Collected data
□ □ □ □

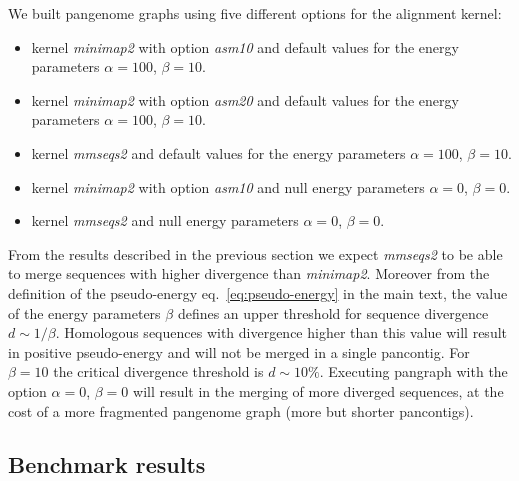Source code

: \documentclass[aps,rmp,reprint,superscriptaddress,notitlepage,10pt,onecolumn]{revtex4-1}
\begin{document}
We built pangenome graphs using five different options for the alignment kernel:
\begin{itemize}
    \item kernel \textit{minimap2} with option \textit{asm10} and default values for the energy parameters $\alpha=100$, $\beta=10$.
    \item kernel \textit{minimap2} with option \textit{asm20} and default values for the energy parameters $\alpha=100$, $\beta=10$.
    \item kernel \textit{mmseqs2} and default values for the energy parameters $\alpha=100$, $\beta=10$.
    \item kernel \textit{minimap2} with option \textit{asm10} and null energy parameters $\alpha=0$, $\beta=0$.
    \item kernel \textit{mmseqs2} and null energy parameters $\alpha=0$, $\beta=0$.
\end{itemize}
From the results described in the previous section we expect \textit{mmseqs2} to be able to merge sequences with higher divergence than \textit{minimap2}. Moreover from the definition of the pseudo-energy eq.~\ref{eq:pseudo-energy} in the main text, the value of the energy parameters $\beta$ defines an upper threshold for sequence divergence $d \sim 1/\beta$. Homologous sequences with divergence higher than this value will result in positive pseudo-energy and will not be merged in a single pancontig. For $\beta=10$ the critical divergence threshold is $d \sim 10\%$. Executing pangraph with the option $\alpha=0$, $\beta=0$ will result in the merging of more diverged sequences, at the cost of a more fragmented pangenome graph (more but shorter pancontigs).


\subsection{Benchmark results}
\end{document}

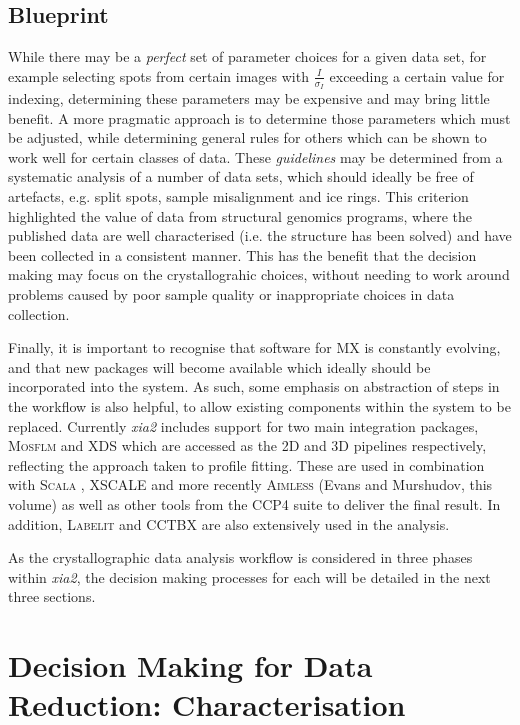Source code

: \documentclass[a4paper, 11pt]{article}
\begin{document}
\subsection{Blueprint}

While there may be a \emph{perfect} set of parameter choices for a
given data set, for example selecting spots from certain images with
$\frac{I}{\sigma_I}$ exceeding a certain value for indexing,
determining these parameters may be expensive and may bring little
benefit. A more pragmatic approach is to determine those parameters
which must be adjusted, while determining general rules for others
which can be shown to work well for certain classes of data.
These \emph{guidelines} may be determined from a systematic
analysis of a number of data sets, which should ideally be free of
artefacts, e.g. split spots, sample misalignment and ice rings. 
This criterion highlighted the value of data from 
structural genomics programs, where the published data are well
characterised (i.e. the structure has been solved) and have been
collected in a consistent manner. This has the benefit that the
decision making may focus on the crystallograhic choices, without
needing to work around problems caused by poor sample quality or
inappropriate choices in data collection. 

Finally, it is important to recognise that software for MX is
constantly evolving, and that new packages will become available which
ideally should be incorporated into the system. As such, some emphasis
on abstraction of steps in the workflow is also helpful, to allow
existing components within the system to be replaced. Currently \emph{xia2} 
includes support for two main integration packages, \textsc{Mosflm}
\cite{leslie1992rcm} and XDS \cite{Kabsch:dz5179}
which are accessed as the 2D and 3D
pipelines respectively, reflecting the approach taken to profile
fitting. These are used in combination with \textsc{Scala} \cite{Evans:ba5084}, XSCALE
and more recently \textsc{Aimless} (Evans and Murshudov, this volume) as well
as other
tools from the CCP4 suite to deliver the final result. In
addition, \textsc{Labelit} \cite{Sauter:dd5008} and CCTBX
\cite{Grosse-Kunstleve:ks0118} are also 
extensively used in the analysis.

As the crystallographic data analysis workflow is considered in three
phases within \emph{xia2}, the decision making processes for each will
be detailed in the next three sections.

\section{Decision Making for Data Reduction: Characterisation}
\end{document}
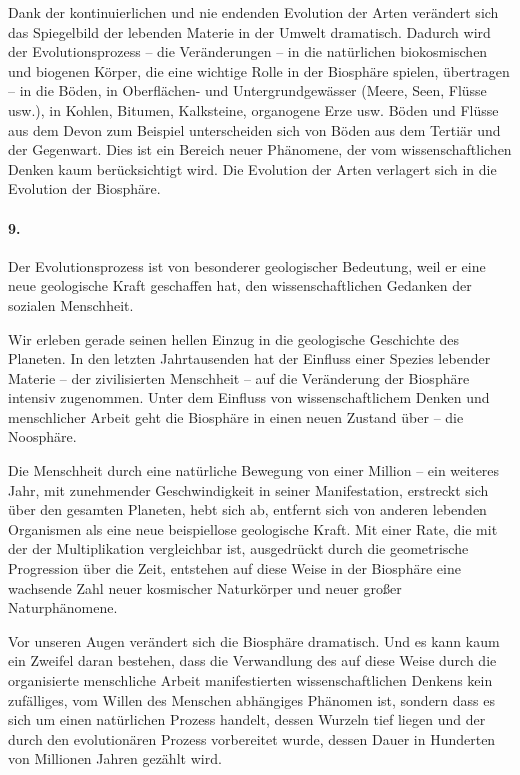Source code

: \documentclass[11pt,a4paper]{book}
\begin{document}
Dank der kontinuierlichen und nie endenden Evolution der Arten verändert sich
das Spiegelbild der lebenden Materie in der Umwelt dramatisch. Dadurch wird
der Evolutionsprozess -- die Veränderungen -- in die natürlichen biokosmischen
und biogenen Körper, die eine wichtige Rolle in der Biosphäre spielen,
übertragen -- in die Böden, in Oberflächen- und Untergrundgewässer (Meere,
Seen, Flüsse usw.), in Kohlen, Bitumen, Kalksteine, organogene Erze usw. Böden
und Flüsse aus dem Devon zum Beispiel unterscheiden sich von Böden aus dem
Tertiär und der Gegenwart. Dies ist ein Bereich neuer Phänomene, der vom
wissenschaftlichen Denken kaum berücksichtigt wird. Die Evolution der Arten
verlagert sich in die Evolution der Biosphäre.

\paragraph{9.}
Der Evolutionsprozess ist von besonderer geologischer Bedeutung, weil er eine
neue geologische Kraft geschaffen hat, den wissenschaftlichen Gedanken der
sozialen Menschheit.

Wir erleben gerade seinen hellen Einzug in die geologische Geschichte des
Planeten. In den letzten Jahrtausenden hat der Einfluss einer Spezies lebender
Materie -- der zivilisierten Menschheit -- auf die Veränderung der Biosphäre
intensiv zugenommen. Unter dem Einfluss von wissenschaftlichem Denken und
menschlicher Arbeit geht die Biosphäre in einen neuen Zustand über -- die
Noosphäre.

Die Menschheit durch eine natürliche Bewegung von einer Million -- ein
weiteres Jahr, mit zunehmender Geschwindigkeit in seiner Manifestation,
erstreckt sich über den gesamten Planeten, hebt sich ab, entfernt sich von
anderen lebenden Organismen als eine neue beispiellose geologische Kraft. Mit
einer Rate, die mit der der Multiplikation vergleichbar ist, ausgedrückt durch
die geometrische Progression über die Zeit, entstehen auf diese Weise in der
Biosphäre eine wachsende Zahl neuer kosmischer Naturkörper und neuer großer
Naturphänomene.

Vor unseren Augen verändert sich die Biosphäre dramatisch. Und es kann kaum
ein Zweifel daran bestehen, dass die Verwandlung des auf diese Weise durch die
organisierte menschliche Arbeit manifestierten wissenschaftlichen Denkens kein
zufälliges, vom Willen des Menschen abhängiges Phänomen ist, sondern dass es
sich um einen natürlichen Prozess handelt, dessen Wurzeln tief liegen und der
durch den evolutionären Prozess vorbereitet wurde, dessen Dauer in Hunderten
von Millionen Jahren gezählt wird.
\end{document}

□ □ □ □

Without the pictures, retype all of the data above exactly.

Source code

: \documentclass[aps,rmp,reprint,superscriptaddress,notitlepage,10pt,onecolumn]{revtex4-1}
\begin{document}
We built pangenome graphs using five different options for the alignment kernel:
\begin{itemize}
    \item kernel \textit{minimap2} with option \textit{asm10} and default values for the energy parameters $\alpha=100$, $\beta=10$.
    \item kernel \textit{minimap2} with option \textit{asm20} and default values for the energy parameters $\alpha=100$, $\beta=10$.
    \item kernel \textit{mmseqs2} and default values for the energy parameters $\alpha=100$, $\beta=10$.
    \item kernel \textit{minimap2} with option \textit{asm10} and null energy parameters $\alpha=0$, $\beta=0$.
    \item kernel \textit{mmseqs2} and null energy parameters $\alpha=0$, $\beta=0$.
\end{itemize}
From the results described in the previous section we expect \textit{mmseqs2} to be able to merge sequences with higher divergence than \textit{minimap2}. Moreover from the definition of the pseudo-energy eq.~\ref{eq:pseudo-energy} in the main text, the value of the energy parameters $\beta$ defines an upper threshold for sequence divergence $d \sim 1/\beta$. Homologous sequences with divergence higher than this value will result in positive pseudo-energy and will not be merged in a single pancontig. For $\beta=10$ the critical divergence threshold is $d \sim 10\%$. Executing pangraph with the option $\alpha=0$, $\beta=0$ will result in the merging of more diverged sequences, at the cost of a more fragmented pangenome graph (more but shorter pancontigs).


\subsection{Benchmark results}
\end{document}

Source code

: \documentclass[a4paper, 11pt]{article}
\begin{document}
\subsection{Blueprint}

While there may be a \emph{perfect} set of parameter choices for a
given data set, for example selecting spots from certain images with
$\frac{I}{\sigma_I}$ exceeding a certain value for indexing,
determining these parameters may be expensive and may bring little
benefit. A more pragmatic approach is to determine those parameters
which must be adjusted, while determining general rules for others
which can be shown to work well for certain classes of data.
These \emph{guidelines} may be determined from a systematic
analysis of a number of data sets, which should ideally be free of
artefacts, e.g. split spots, sample misalignment and ice rings. 
This criterion highlighted the value of data from 
structural genomics programs, where the published data are well
characterised (i.e. the structure has been solved) and have been
collected in a consistent manner. This has the benefit that the
decision making may focus on the crystallograhic choices, without
needing to work around problems caused by poor sample quality or
inappropriate choices in data collection. 

Finally, it is important to recognise that software for MX is
constantly evolving, and that new packages will become available which
ideally should be incorporated into the system. As such, some emphasis
on abstraction of steps in the workflow is also helpful, to allow
existing components within the system to be replaced. Currently \emph{xia2} 
includes support for two main integration packages, \textsc{Mosflm}
\cite{leslie1992rcm} and XDS \cite{Kabsch:dz5179}
which are accessed as the 2D and 3D
pipelines respectively, reflecting the approach taken to profile
fitting. These are used in combination with \textsc{Scala} \cite{Evans:ba5084}, XSCALE
and more recently \textsc{Aimless} (Evans and Murshudov, this volume) as well
as other
tools from the CCP4 suite to deliver the final result. In
addition, \textsc{Labelit} \cite{Sauter:dd5008} and CCTBX
\cite{Grosse-Kunstleve:ks0118} are also 
extensively used in the analysis.

As the crystallographic data analysis workflow is considered in three
phases within \emph{xia2}, the decision making processes for each will
be detailed in the next three sections.

\section{Decision Making for Data Reduction: Characterisation}
\end{document}
Source code

: \documentclass[11pt,a4paper]{book}
\begin{document}
Dank der kontinuierlichen und nie endenden Evolution der Arten verändert sich
das Spiegelbild der lebenden Materie in der Umwelt dramatisch. Dadurch wird
der Evolutionsprozess -- die Veränderungen -- in die natürlichen biokosmischen
und biogenen Körper, die eine wichtige Rolle in der Biosphäre spielen,
übertragen -- in die Böden, in Oberflächen- und Untergrundgewässer (Meere,
Seen, Flüsse usw.), in Kohlen, Bitumen, Kalksteine, organogene Erze usw. Böden
und Flüsse aus dem Devon zum Beispiel unterscheiden sich von Böden aus dem
Tertiär und der Gegenwart. Dies ist ein Bereich neuer Phänomene, der vom
wissenschaftlichen Denken kaum berücksichtigt wird. Die Evolution der Arten
verlagert sich in die Evolution der Biosphäre.

\paragraph{9.}
Der Evolutionsprozess ist von besonderer geologischer Bedeutung, weil er eine
neue geologische Kraft geschaffen hat, den wissenschaftlichen Gedanken der
sozialen Menschheit.

Wir erleben gerade seinen hellen Einzug in die geologische Geschichte des
Planeten. In den letzten Jahrtausenden hat der Einfluss einer Spezies lebender
Materie -- der zivilisierten Menschheit -- auf die Veränderung der Biosphäre
intensiv zugenommen. Unter dem Einfluss von wissenschaftlichem Denken und
menschlicher Arbeit geht die Biosphäre in einen neuen Zustand über -- die
Noosphäre.

Die Menschheit durch eine natürliche Bewegung von einer Million -- ein
weiteres Jahr, mit zunehmender Geschwindigkeit in seiner Manifestation,
erstreckt sich über den gesamten Planeten, hebt sich ab, entfernt sich von
anderen lebenden Organismen als eine neue beispiellose geologische Kraft. Mit
einer Rate, die mit der der Multiplikation vergleichbar ist, ausgedrückt durch
die geometrische Progression über die Zeit, entstehen auf diese Weise in der
Biosphäre eine wachsende Zahl neuer kosmischer Naturkörper und neuer großer
Naturphänomene.

Vor unseren Augen verändert sich die Biosphäre dramatisch. Und es kann kaum
ein Zweifel daran bestehen, dass die Verwandlung des auf diese Weise durch die
organisierte menschliche Arbeit manifestierten wissenschaftlichen Denkens kein
zufälliges, vom Willen des Menschen abhängiges Phänomen ist, sondern dass es
sich um einen natürlichen Prozess handelt, dessen Wurzeln tief liegen und der
durch den evolutionären Prozess vorbereitet wurde, dessen Dauer in Hunderten
von Millionen Jahren gezählt wird.
\end{document}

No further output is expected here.